Kinlea wasn’t sure what he thought about that, and he was pretty sure he wasn’t understanding the ramifications of his recent actions nearly so well as April. He wasn’t sure whether he even understood the actual actions at the moment, and he couldn’t remember them very clearly, at that. Still, something felt both right and necessary about going home with April, and the idea felt familiar enough that he could almost put his finger on what it was he didn’t recognize about himself. He bit the inside of his cheek and tried to put his thoughts in order, but the more he tried to grasp any one of them, the more they slipped away and left him feeling a lost stranger in his own head.
“Sorry. I shouldn’t talk of these things wile you’re unwell,” said April, patting his hand with hers. “Really, I ought to be plenty cheerful that you’re alive against greater than usual odds. It’s not something to be taken for granted that you defied an angry sea and prevented a monster from draining the rooted power of all keeps through you, but I do wish you’d find some way to avoid solving your problems with solutions that cause problems.” As soon as she said it, April found herself wondering if Kinlea would actually be capable of solving any of the problems he solved if he exercised thought or caution first. It didn’t seem likely. “Anyhow, I expect we’ll find some way to cope.”
They lapsed into silence as Kinlea fought his motion sickness and April watched towns and fields pass on the other side of the window. When he felt the train cross the border between Sutton Hill and Oldcross, Kinlea actually jumped in his seat, which left both him and his guardian laughing for no reason they could explain.
Neither of them found it funny shortly after when they crossed from Oldcross into Haneth’s End. Rather than jump, Kinlea gasped sharply, grew suddenly disoriented, and pitched forward into April’s lap.
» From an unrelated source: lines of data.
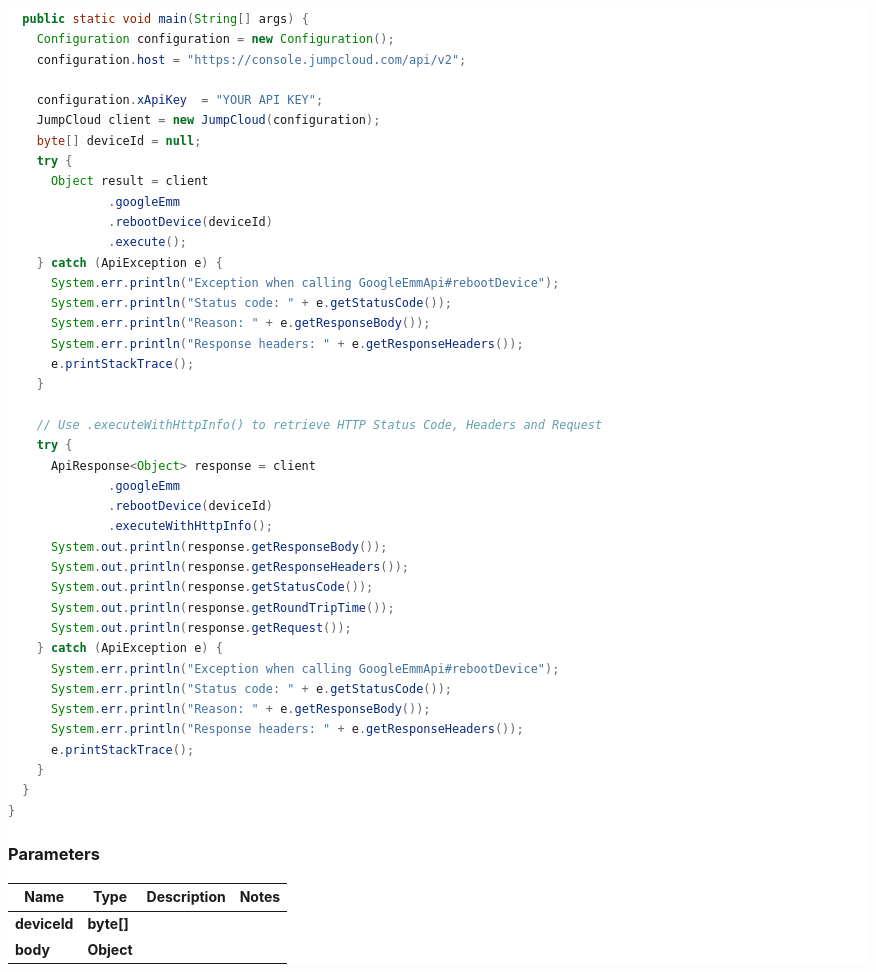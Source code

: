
 ```java
  public static void main(String[] args) {
    Configuration configuration = new Configuration();
    configuration.host = "https://console.jumpcloud.com/api/v2";
    
    configuration.xApiKey  = "YOUR API KEY";
    JumpCloud client = new JumpCloud(configuration);
    byte[] deviceId = null;
    try {
      Object result = client
              .googleEmm
              .rebootDevice(deviceId)
              .execute();
    } catch (ApiException e) {
      System.err.println("Exception when calling GoogleEmmApi#rebootDevice");
      System.err.println("Status code: " + e.getStatusCode());
      System.err.println("Reason: " + e.getResponseBody());
      System.err.println("Response headers: " + e.getResponseHeaders());
      e.printStackTrace();
    }

    // Use .executeWithHttpInfo() to retrieve HTTP Status Code, Headers and Request
    try {
      ApiResponse<Object> response = client
              .googleEmm
              .rebootDevice(deviceId)
              .executeWithHttpInfo();
      System.out.println(response.getResponseBody());
      System.out.println(response.getResponseHeaders());
      System.out.println(response.getStatusCode());
      System.out.println(response.getRoundTripTime());
      System.out.println(response.getRequest());
    } catch (ApiException e) {
      System.err.println("Exception when calling GoogleEmmApi#rebootDevice");
      System.err.println("Status code: " + e.getStatusCode());
      System.err.println("Reason: " + e.getResponseBody());
      System.err.println("Response headers: " + e.getResponseHeaders());
      e.printStackTrace();
    }
  }
}

```

### Parameters

| Name | Type | Description  | Notes |
|------------- | ------------- | ------------- | -------------|
| **deviceId** | **byte[]**|  | |
| **body** | **Object**|  | |
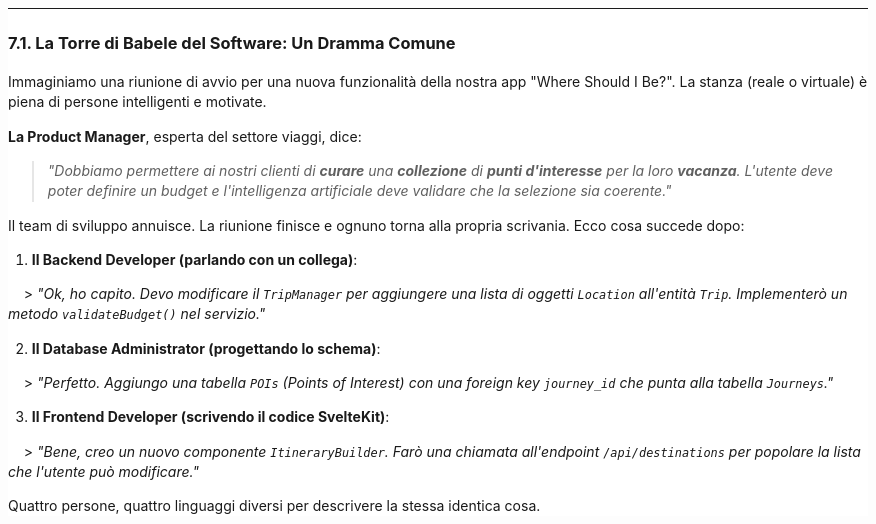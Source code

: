   

  

---

  

  

### 7.1. La Torre di Babele del Software: Un Dramma Comune

  

  

Immaginiamo una riunione di avvio per una nuova funzionalità della nostra app "Where Should I Be?". La stanza (reale o virtuale) è piena di persone intelligenti e motivate.

  

  

**La Product Manager**, esperta del settore viaggi, dice:

  

  

> _"Dobbiamo permettere ai nostri clienti di **curare** una **collezione** di **punti d'interesse** per la loro **vacanza**. L'utente deve poter definire un budget e l'intelligenza artificiale deve validare che la selezione sia coerente."_

  

  

Il team di sviluppo annuisce. La riunione finisce e ognuno torna alla propria scrivania. Ecco cosa succede dopo:

  

  

1. **Il Backend Developer (parlando con un collega)**:

  

    > _"Ok, ho capito. Devo modificare il `TripManager` per aggiungere una lista di oggetti `Location` all'entità `Trip`. Implementerò un metodo `validateBudget()` nel servizio."_

  

2. **Il Database Administrator (progettando lo schema)**:

  

    > _"Perfetto. Aggiungo una tabella `POIs` (Points of Interest) con una foreign key `journey_id` che punta alla tabella `Journeys`."_

  

3. **Il Frontend Developer (scrivendo il codice SvelteKit)**:

  

    > _"Bene, creo un nuovo componente `ItineraryBuilder`. Farò una chiamata all'endpoint `/api/destinations` per popolare la lista che l'utente può modificare."_

  

  

Quattro persone, quattro linguaggi diversi per descrivere la stessa identica cosa.
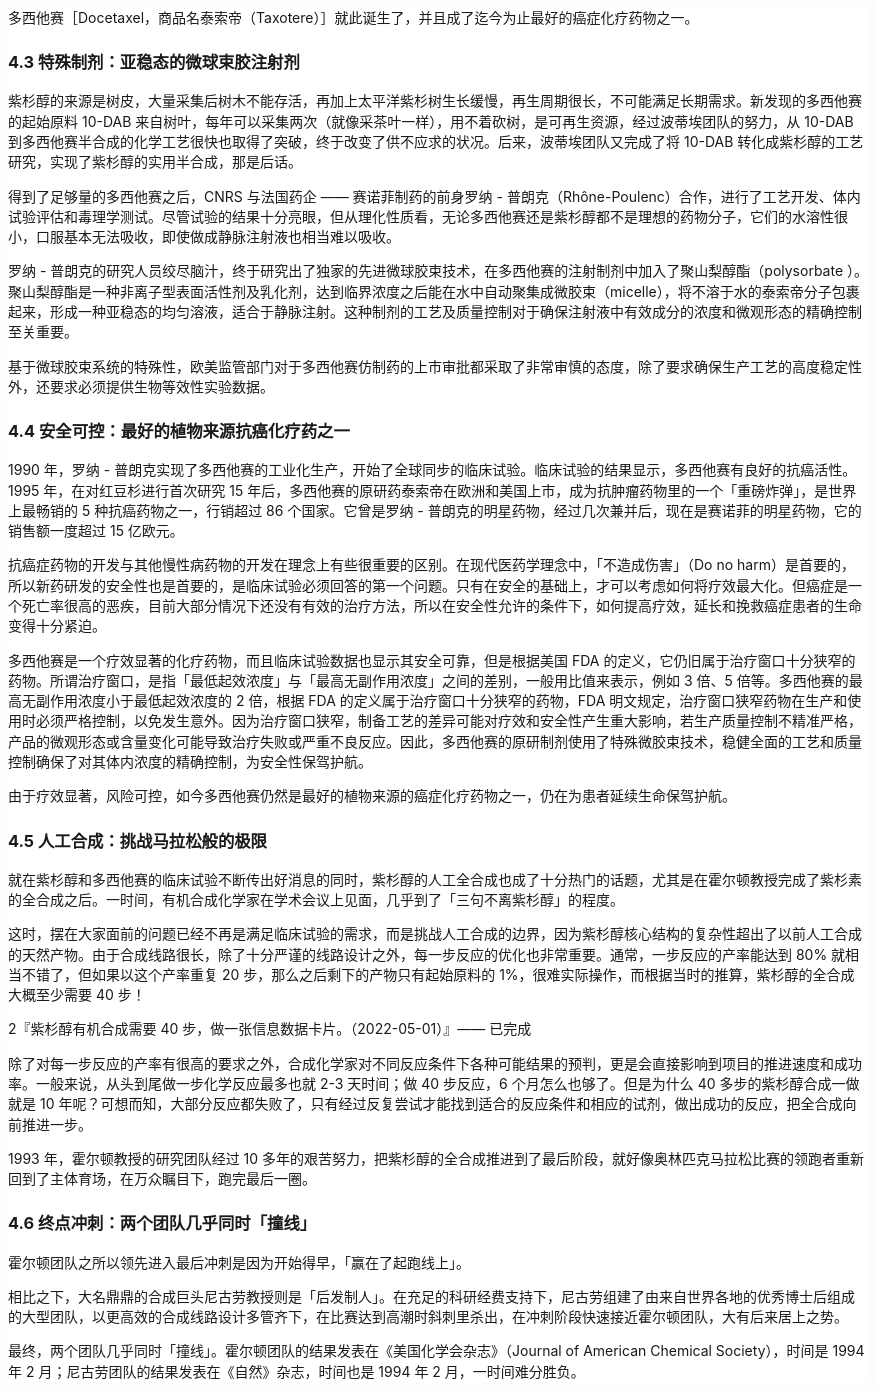 多西他赛［Docetaxel，商品名泰索帝（Taxotere）］就此诞生了，并且成了迄今为止最好的癌症化疗药物之一。

### 4.3 特殊制剂：亚稳态的微球束胶注射剂

紫杉醇的来源是树皮，大量采集后树木不能存活，再加上太平洋紫杉树生长缓慢，再生周期很长，不可能满足长期需求。新发现的多西他赛的起始原料 10-DAB 来自树叶，每年可以采集两次（就像采茶叶一样），用不着砍树，是可再生资源，经过波蒂埃团队的努力，从 10-DAB 到多西他赛半合成的化学工艺很快也取得了突破，终于改变了供不应求的状况。后来，波蒂埃团队又完成了将 10-DAB 转化成紫杉醇的工艺研究，实现了紫杉醇的实用半合成，那是后话。

得到了足够量的多西他赛之后，CNRS 与法国药企 —— 赛诺菲制药的前身罗纳 - 普朗克（Rhône-Poulenc）合作，进行了工艺开发、体内试验评估和毒理学测试。尽管试验的结果十分亮眼，但从理化性质看，无论多西他赛还是紫杉醇都不是理想的药物分子，它们的水溶性很小，口服基本无法吸收，即使做成静脉注射液也相当难以吸收。

罗纳 - 普朗克的研究人员绞尽脑汁，终于研究出了独家的先进微球胶束技术，在多西他赛的注射制剂中加入了聚山梨醇酯（polysorbate ）。聚山梨醇酯是一种非离子型表面活性剂及乳化剂，达到临界浓度之后能在水中自动聚集成微胶束（micelle），将不溶于水的泰索帝分子包裹起来，形成一种亚稳态的均匀溶液，适合于静脉注射。这种制剂的工艺及质量控制对于确保注射液中有效成分的浓度和微观形态的精确控制至关重要。

基于微球胶束系统的特殊性，欧美监管部门对于多西他赛仿制药的上市审批都采取了非常审慎的态度，除了要求确保生产工艺的高度稳定性外，还要求必须提供生物等效性实验数据。

### 4.4 安全可控：最好的植物来源抗癌化疗药之一

1990 年，罗纳 - 普朗克实现了多西他赛的工业化生产，开始了全球同步的临床试验。临床试验的结果显示，多西他赛有良好的抗癌活性。1995 年，在对红豆杉进行首次研究 15 年后，多西他赛的原研药泰索帝在欧洲和美国上市，成为抗肿瘤药物里的一个「重磅炸弹」，是世界上最畅销的 5 种抗癌药物之一，行销超过 86 个国家。它曾是罗纳 - 普朗克的明星药物，经过几次兼并后，现在是赛诺菲的明星药物，它的销售额一度超过 15 亿欧元。

抗癌症药物的开发与其他慢性病药物的开发在理念上有些很重要的区别。在现代医药学理念中，「不造成伤害」（Do no harm）是首要的，所以新药研发的安全性也是首要的，是临床试验必须回答的第一个问题。只有在安全的基础上，才可以考虑如何将疗效最大化。但癌症是一个死亡率很高的恶疾，目前大部分情况下还没有有效的治疗方法，所以在安全性允许的条件下，如何提高疗效，延长和挽救癌症患者的生命变得十分紧迫。

多西他赛是一个疗效显著的化疗药物，而且临床试验数据也显示其安全可靠，但是根据美国 FDA 的定义，它仍旧属于治疗窗口十分狭窄的药物。所谓治疗窗口，是指「最低起效浓度」与「最高无副作用浓度」之间的差别，一般用比值来表示，例如 3 倍、5 倍等。多西他赛的最高无副作用浓度小于最低起效浓度的 2 倍，根据 FDA 的定义属于治疗窗口十分狭窄的药物，FDA 明文规定，治疗窗口狭窄药物在生产和使用时必须严格控制，以免发生意外。因为治疗窗口狭窄，制备工艺的差异可能对疗效和安全性产生重大影响，若生产质量控制不精准严格，产品的微观形态或含量变化可能导致治疗失败或严重不良反应。因此，多西他赛的原研制剂使用了特殊微胶束技术，稳健全面的工艺和质量控制确保了对其体内浓度的精确控制，为安全性保驾护航。

由于疗效显著，风险可控，如今多西他赛仍然是最好的植物来源的癌症化疗药物之一，仍在为患者延续生命保驾护航。

### 4.5 人工合成：挑战马拉松般的极限

就在紫杉醇和多西他赛的临床试验不断传出好消息的同时，紫杉醇的人工全合成也成了十分热门的话题，尤其是在霍尔顿教授完成了紫杉素的全合成之后。一时间，有机合成化学家在学术会议上见面，几乎到了「三句不离紫杉醇」的程度。

这时，摆在大家面前的问题已经不再是满足临床试验的需求，而是挑战人工合成的边界，因为紫杉醇核心结构的复杂性超出了以前人工合成的天然产物。由于合成线路很长，除了十分严谨的线路设计之外，每一步反应的优化也非常重要。通常，一步反应的产率能达到 80% 就相当不错了，但如果以这个产率重复 20 步，那么之后剩下的产物只有起始原料的 1%，很难实际操作，而根据当时的推算，紫杉醇的全合成大概至少需要 40 步！

2『紫杉醇有机合成需要 40 步，做一张信息数据卡片。（2022-05-01）』—— 已完成

除了对每一步反应的产率有很高的要求之外，合成化学家对不同反应条件下各种可能结果的预判，更是会直接影响到项目的推进速度和成功率。一般来说，从头到尾做一步化学反应最多也就 2-3 天时间；做 40 步反应，6 个月怎么也够了。但是为什么 40 多步的紫杉醇合成一做就是 10 年呢？可想而知，大部分反应都失败了，只有经过反复尝试才能找到适合的反应条件和相应的试剂，做出成功的反应，把全合成向前推进一步。

1993 年，霍尔顿教授的研究团队经过 10 多年的艰苦努力，把紫杉醇的全合成推进到了最后阶段，就好像奥林匹克马拉松比赛的领跑者重新回到了主体育场，在万众瞩目下，跑完最后一圈。

### 4.6 终点冲刺：两个团队几乎同时「撞线」

霍尔顿团队之所以领先进入最后冲刺是因为开始得早，「赢在了起跑线上」。

相比之下，大名鼎鼎的合成巨头尼古劳教授则是「后发制人」。在充足的科研经费支持下，尼古劳组建了由来自世界各地的优秀博士后组成的大型团队，以更高效的合成线路设计多管齐下，在比赛达到高潮时斜刺里杀出，在冲刺阶段快速接近霍尔顿团队，大有后来居上之势。

最终，两个团队几乎同时「撞线」。霍尔顿团队的结果发表在《美国化学会杂志》（Journal of American Chemical Society），时间是 1994 年 2 月；尼古劳团队的结果发表在《自然》杂志，时间也是 1994 年 2 月，一时间难分胜负。
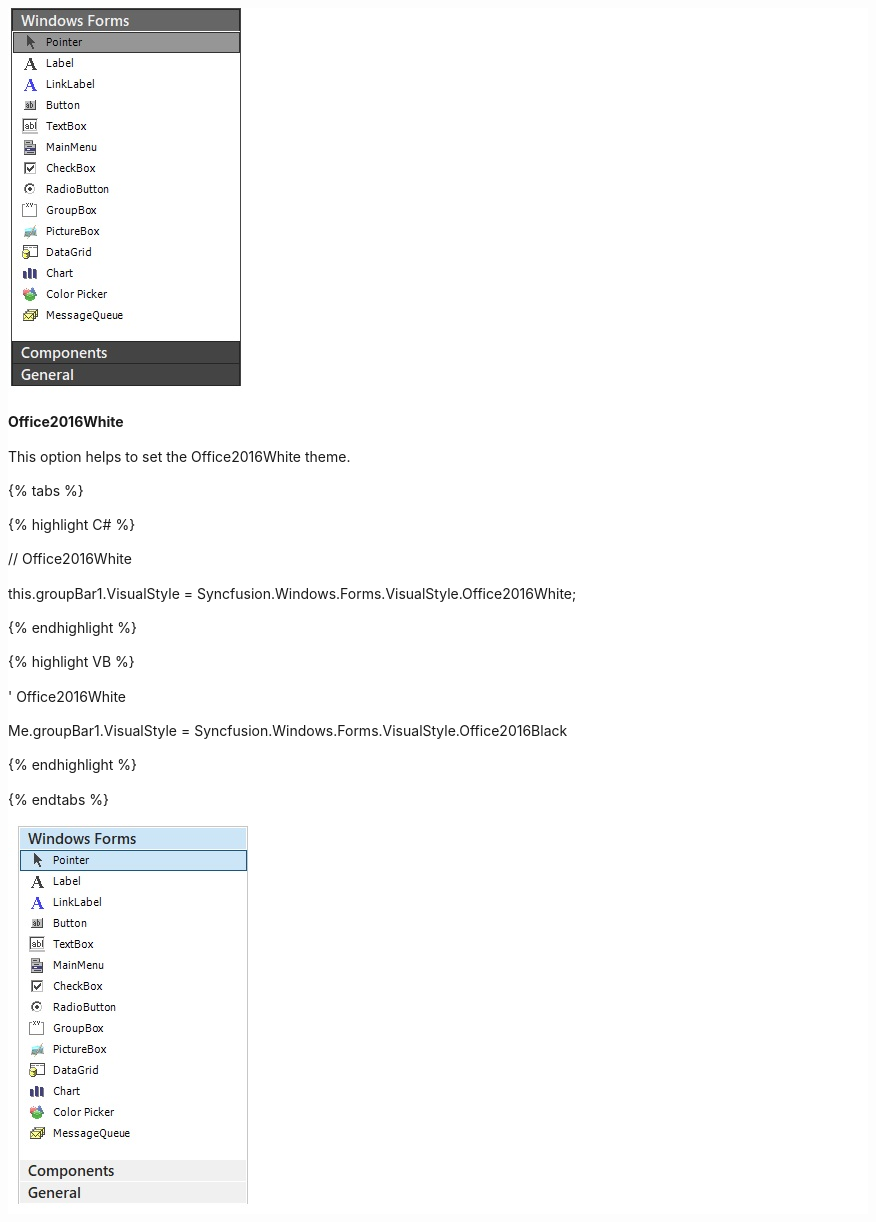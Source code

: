 ![Office2016 black theme](Overview_images/Overview_img131.jpeg) 

**Office2016White**

This option helps to set the Office2016White theme.

{% tabs %}

{% highlight C# %}

// Office2016White

this.groupBar1.VisualStyle = Syncfusion.Windows.Forms.VisualStyle.Office2016White; 
 
{% endhighlight %}

{% highlight VB %}

' Office2016White

Me.groupBar1.VisualStyle = Syncfusion.Windows.Forms.VisualStyle.Office2016Black

{% endhighlight %}

{% endtabs %}

![Office2016 white theme](Overview_images/Overview_img132.jpeg) 


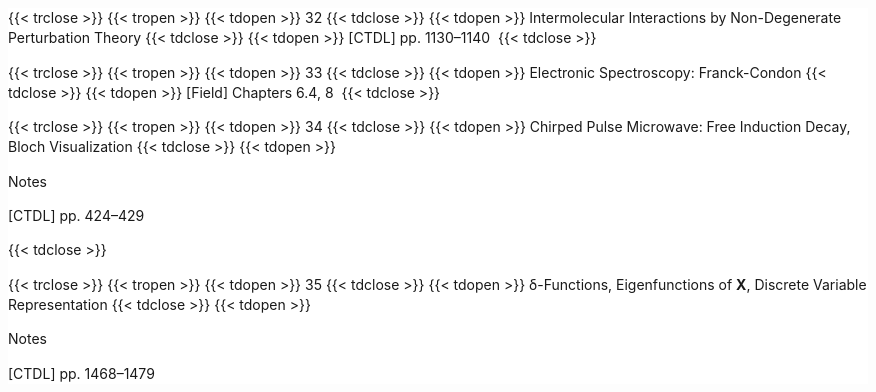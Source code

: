 {{< trclose >}}
{{< tropen >}}
{{< tdopen >}}
32
{{< tdclose >}}
{{< tdopen >}}
Intermolecular Interactions by Non-Degenerate Perturbation Theory
{{< tdclose >}}
{{< tdopen >}}
\[CTDL\] pp. 1130–1140 
{{< tdclose >}}

{{< trclose >}}
{{< tropen >}}
{{< tdopen >}}
33
{{< tdclose >}}
{{< tdopen >}}
Electronic Spectroscopy: Franck-Condon
{{< tdclose >}}
{{< tdopen >}}
\[Field\] Chapters 6.4, 8 
{{< tdclose >}}

{{< trclose >}}
{{< tropen >}}
{{< tdopen >}}
34
{{< tdclose >}}
{{< tdopen >}}
Chirped Pulse Microwave: Free Induction Decay, Bloch Visualization
{{< tdclose >}}
{{< tdopen >}}


Notes

\[CTDL\] pp. 424–429 


{{< tdclose >}}

{{< trclose >}}
{{< tropen >}}
{{< tdopen >}}
35
{{< tdclose >}}
{{< tdopen >}}
δ-Functions, Eigenfunctions of **X**, Discrete Variable Representation
{{< tdclose >}}
{{< tdopen >}}


Notes

\[CTDL\] pp. 1468–1479 
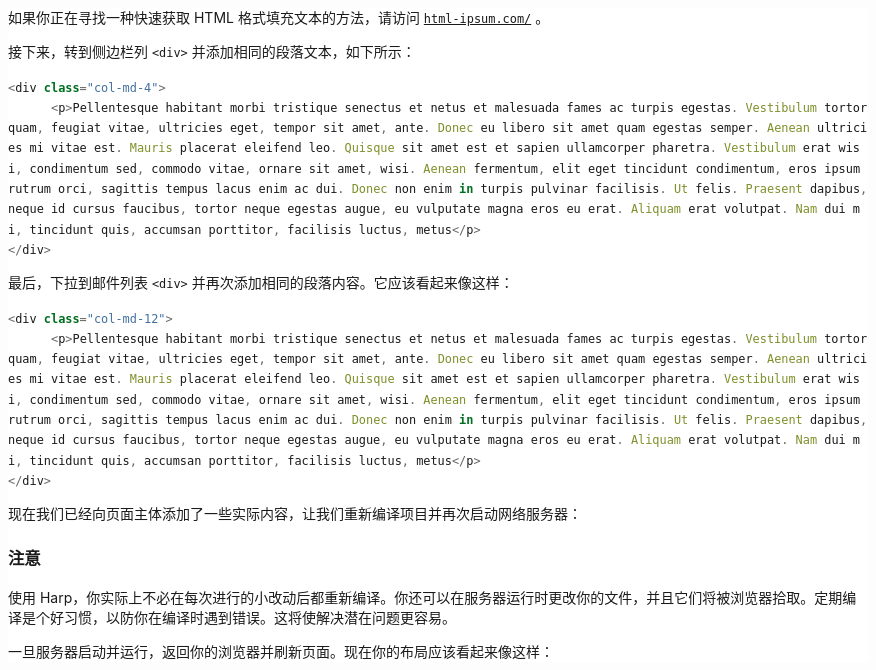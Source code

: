 如果你正在寻找一种快速获取 HTML 格式填充文本的方法，请访问 [`html-ipsum.com/`](http://html-ipsum.com/) 。

接下来，转到侧边栏列 `<div>` 并添加相同的段落文本，如下所示：

```js
<div class="col-md-4"> 
      <p>Pellentesque habitant morbi tristique senectus et netus et malesuada fames ac turpis egestas. Vestibulum tortor quam, feugiat vitae, ultricies eget, tempor sit amet, ante. Donec eu libero sit amet quam egestas semper. Aenean ultricies mi vitae est. Mauris placerat eleifend leo. Quisque sit amet est et sapien ullamcorper pharetra. Vestibulum erat wisi, condimentum sed, commodo vitae, ornare sit amet, wisi. Aenean fermentum, elit eget tincidunt condimentum, eros ipsum rutrum orci, sagittis tempus lacus enim ac dui. Donec non enim in turpis pulvinar facilisis. Ut felis. Praesent dapibus, neque id cursus faucibus, tortor neque egestas augue, eu vulputate magna eros eu erat. Aliquam erat volutpat. Nam dui mi, tincidunt quis, accumsan porttitor, facilisis luctus, metus</p> 
</div> 

```

最后，下拉到邮件列表 `<div>` 并再次添加相同的段落内容。它应该看起来像这样：

```js
<div class="col-md-12"> 
      <p>Pellentesque habitant morbi tristique senectus et netus et malesuada fames ac turpis egestas. Vestibulum tortor quam, feugiat vitae, ultricies eget, tempor sit amet, ante. Donec eu libero sit amet quam egestas semper. Aenean ultricies mi vitae est. Mauris placerat eleifend leo. Quisque sit amet est et sapien ullamcorper pharetra. Vestibulum erat wisi, condimentum sed, commodo vitae, ornare sit amet, wisi. Aenean fermentum, elit eget tincidunt condimentum, eros ipsum rutrum orci, sagittis tempus lacus enim ac dui. Donec non enim in turpis pulvinar facilisis. Ut felis. Praesent dapibus, neque id cursus faucibus, tortor neque egestas augue, eu vulputate magna eros eu erat. Aliquam erat volutpat. Nam dui mi, tincidunt quis, accumsan porttitor, facilisis luctus, metus</p> 
</div> 

```

现在我们已经向页面主体添加了一些实际内容，让我们重新编译项目并再次启动网络服务器：

### 注意

使用 Harp，你实际上不必在每次进行的小改动后都重新编译。你还可以在服务器运行时更改你的文件，并且它们将被浏览器拾取。定期编译是个好习惯，以防你在编译时遇到错误。这将使解决潜在问题更容易。

一旦服务器启动并运行，返回你的浏览器并刷新页面。现在你的布局应该看起来像这样：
“Oh, Kinlea, are you going to be ill?” asked April, attempting to push Kinlea upright. It didn’t work. Kinlea was heavy, and he wasn’t doing anything to help. “If you feel you must, I’ve an empty hatbox…” She let her voice trail off as she noticed her keeper’s temperature. “Kinlea, you’re on fire.”
Kinlea, for his part, was less concerned with his fever and more concerned with the fact that he felt like small explosions were going off inside him. He couldn’t see straight. He couldn’t control the direction of his thoughts, and strikingly vivid memories and emotions flashed through his mind in no logically followable sequence. His heart beat in his ears.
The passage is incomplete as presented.